Persephone’s time in the Underworld had given her awareness of pain, suffering and death which had led to her developing a great degree of compassion, so she went to Hades willingly. Now that she understood his intentions, she went in the hope of sharing her light with him and thus being returned to her mother. Hades received the gifts Persephone gave him happily and vowed to return her to Demeter in short order. He soon found, though, that when Persephone was not actually with him, his understanding began to fade. The longer she was outside of his presence, the more joy he lost.

Hecate had watched from afar and new Hades would not now willingly relinquish Persephone as he’d said. How could he, when those things he sought to understand faded when Persephone was no longer present? Hecate saw that the suffering of all would continue and knew she had to take further action herself to remedy the situation.

Demeter had continued her search for Persephone, to no avail. Finally, Hecate went to Demeter and told her what had happened and where Persephone was. Aghast, Demeter went to her brother and demanded the immediate release of her daughter. Hades refused, trying to explain that he needed Persephone with him so that he could know both life and death and the fullness of all things. Demeter was enraged and countered that there was no life without Persephone by her side. They argued back and forth, but neither would relent.

Demeter finally went to the other gods and insisted they force Hades to return her daughter. The gods were so relieved that an end to perpetual winter was in sight that they did indeed force Hades to capitulate. When Hades went to tell Persephone she was to return to the world above, she was filled with a joy so bright it lit up the Underworld. Yet by that light she could see Hades’ sadness at her leaving. Persephone had known innocence, joy and sunlight above and sadness, pain and suffering below. Experiencing both had developed in her a depth of compassion unequaled in any other god and so left her torn and unwilling for either her mother or Hades to suffer.

Hades could see Persephone was conflicted. He devised a plan by which neither he nor Demeter, nor Persephone herself, would experience undue pain. Explaining his plan, Persephone readily agreed. As she left to return to the world above and be reunited with her mother, she accepted three pomegranate seeds from Hades and ate them.

Demeter was so delirious with joy at being reunited with her daughter, that she caused all the plants of the earth to flower and bear fruit. Mother and daughter clung to each other in happiness, until a thought occurred to Demeter. She asked Persephone if she had eaten anything during her time in the Underworld. When Persephone replied, with pretended innocence, that she had, Demeter’s fury returned. She knew this meant Persephone would have to return to the Underworld. Hades had tricked her!
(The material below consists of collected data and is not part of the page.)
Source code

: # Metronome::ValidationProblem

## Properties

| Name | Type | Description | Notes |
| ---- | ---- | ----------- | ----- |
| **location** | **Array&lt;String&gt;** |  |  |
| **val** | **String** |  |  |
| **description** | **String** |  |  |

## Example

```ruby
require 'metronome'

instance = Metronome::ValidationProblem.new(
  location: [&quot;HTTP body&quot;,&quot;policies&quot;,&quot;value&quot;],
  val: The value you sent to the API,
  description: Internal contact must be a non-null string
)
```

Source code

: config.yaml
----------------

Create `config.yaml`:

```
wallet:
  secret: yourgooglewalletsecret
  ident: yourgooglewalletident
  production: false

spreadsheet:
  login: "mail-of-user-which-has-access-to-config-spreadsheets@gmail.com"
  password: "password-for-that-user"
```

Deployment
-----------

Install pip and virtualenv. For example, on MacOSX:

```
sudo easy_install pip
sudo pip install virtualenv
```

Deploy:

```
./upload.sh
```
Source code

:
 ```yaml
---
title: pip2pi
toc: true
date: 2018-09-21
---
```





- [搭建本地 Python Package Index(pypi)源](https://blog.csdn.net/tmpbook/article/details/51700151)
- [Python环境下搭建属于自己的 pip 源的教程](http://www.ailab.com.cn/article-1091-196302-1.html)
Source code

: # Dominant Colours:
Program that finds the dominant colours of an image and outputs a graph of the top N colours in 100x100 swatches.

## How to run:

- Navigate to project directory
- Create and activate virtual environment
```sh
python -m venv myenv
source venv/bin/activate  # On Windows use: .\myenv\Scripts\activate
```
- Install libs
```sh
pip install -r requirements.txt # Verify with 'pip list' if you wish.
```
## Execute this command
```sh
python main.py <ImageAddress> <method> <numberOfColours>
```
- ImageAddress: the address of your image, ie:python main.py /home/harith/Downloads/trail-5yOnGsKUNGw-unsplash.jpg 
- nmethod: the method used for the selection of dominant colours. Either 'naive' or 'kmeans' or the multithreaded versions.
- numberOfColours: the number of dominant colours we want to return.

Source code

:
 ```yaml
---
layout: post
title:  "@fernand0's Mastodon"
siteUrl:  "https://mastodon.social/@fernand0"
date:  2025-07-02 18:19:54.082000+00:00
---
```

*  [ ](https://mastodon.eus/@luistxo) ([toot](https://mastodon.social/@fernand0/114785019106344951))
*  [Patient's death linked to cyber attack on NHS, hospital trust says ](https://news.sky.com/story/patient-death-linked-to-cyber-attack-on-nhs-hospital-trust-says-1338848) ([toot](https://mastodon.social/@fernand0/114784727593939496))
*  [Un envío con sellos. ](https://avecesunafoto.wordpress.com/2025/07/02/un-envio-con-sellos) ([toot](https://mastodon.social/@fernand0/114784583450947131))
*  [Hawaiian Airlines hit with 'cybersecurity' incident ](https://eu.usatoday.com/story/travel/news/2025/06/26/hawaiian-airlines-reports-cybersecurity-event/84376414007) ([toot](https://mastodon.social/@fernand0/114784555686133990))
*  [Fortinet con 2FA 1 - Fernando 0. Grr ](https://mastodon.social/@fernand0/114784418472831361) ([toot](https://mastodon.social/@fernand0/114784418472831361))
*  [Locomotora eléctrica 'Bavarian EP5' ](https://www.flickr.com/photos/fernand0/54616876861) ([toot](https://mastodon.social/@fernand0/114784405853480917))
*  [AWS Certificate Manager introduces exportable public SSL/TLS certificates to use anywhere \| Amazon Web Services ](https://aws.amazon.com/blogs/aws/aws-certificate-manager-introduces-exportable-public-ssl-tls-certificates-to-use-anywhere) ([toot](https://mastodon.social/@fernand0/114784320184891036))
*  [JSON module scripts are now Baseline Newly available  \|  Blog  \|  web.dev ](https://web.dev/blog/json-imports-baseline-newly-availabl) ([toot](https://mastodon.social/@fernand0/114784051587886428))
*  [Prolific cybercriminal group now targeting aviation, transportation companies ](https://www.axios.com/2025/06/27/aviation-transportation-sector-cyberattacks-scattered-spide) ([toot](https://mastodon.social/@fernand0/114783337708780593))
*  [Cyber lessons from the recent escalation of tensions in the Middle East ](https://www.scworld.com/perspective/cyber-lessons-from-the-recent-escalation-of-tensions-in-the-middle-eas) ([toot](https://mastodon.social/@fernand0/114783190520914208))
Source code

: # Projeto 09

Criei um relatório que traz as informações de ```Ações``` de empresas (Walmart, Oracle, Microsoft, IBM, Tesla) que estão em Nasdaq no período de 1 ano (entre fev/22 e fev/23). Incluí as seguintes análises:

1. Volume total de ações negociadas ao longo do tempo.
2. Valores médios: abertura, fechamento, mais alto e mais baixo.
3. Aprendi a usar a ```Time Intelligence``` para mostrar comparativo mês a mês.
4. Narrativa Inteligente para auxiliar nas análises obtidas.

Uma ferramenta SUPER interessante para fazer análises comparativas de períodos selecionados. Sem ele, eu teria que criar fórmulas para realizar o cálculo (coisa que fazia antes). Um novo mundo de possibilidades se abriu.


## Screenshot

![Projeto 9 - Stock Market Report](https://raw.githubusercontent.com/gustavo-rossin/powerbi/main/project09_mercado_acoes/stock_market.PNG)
As fruits began to wither on the vine once again and flowers began to fade, Zeus himself proposed a compromise. Persephone would spend two-thirds of every year with her mother, and one third below with Hades. Demeter agreed, feeling she had gotten the best of the bargain. Hades and Persephone, whose plan this had been all along, also agreed and so it was settled. Persephone was to spend the part of the year called Winter, during which her mother once again made the earth barren, below with Hades. In Spring, when her mother allowed the flowering of the earth, she would return above to live with Demeter until the following winter.

Hecate had watched all of this from the shadows and approved. The arrangement allowed Demeter to demonstrate her power every year and remind both gods and mortals that she was not to be taken lightly. Hades was granted the ability to know both pain and joy which improved his ability to rule over the Underworld. To Persephone was given the greatest gifts of all. She alone had known both the light and darkness, joy and pain, of the world above and the world below. These experiences had given her that most precious and hard won blessing – wisdom. And so Persephone the Wise became Queen of the Underworld and rules beside Hades every Winter.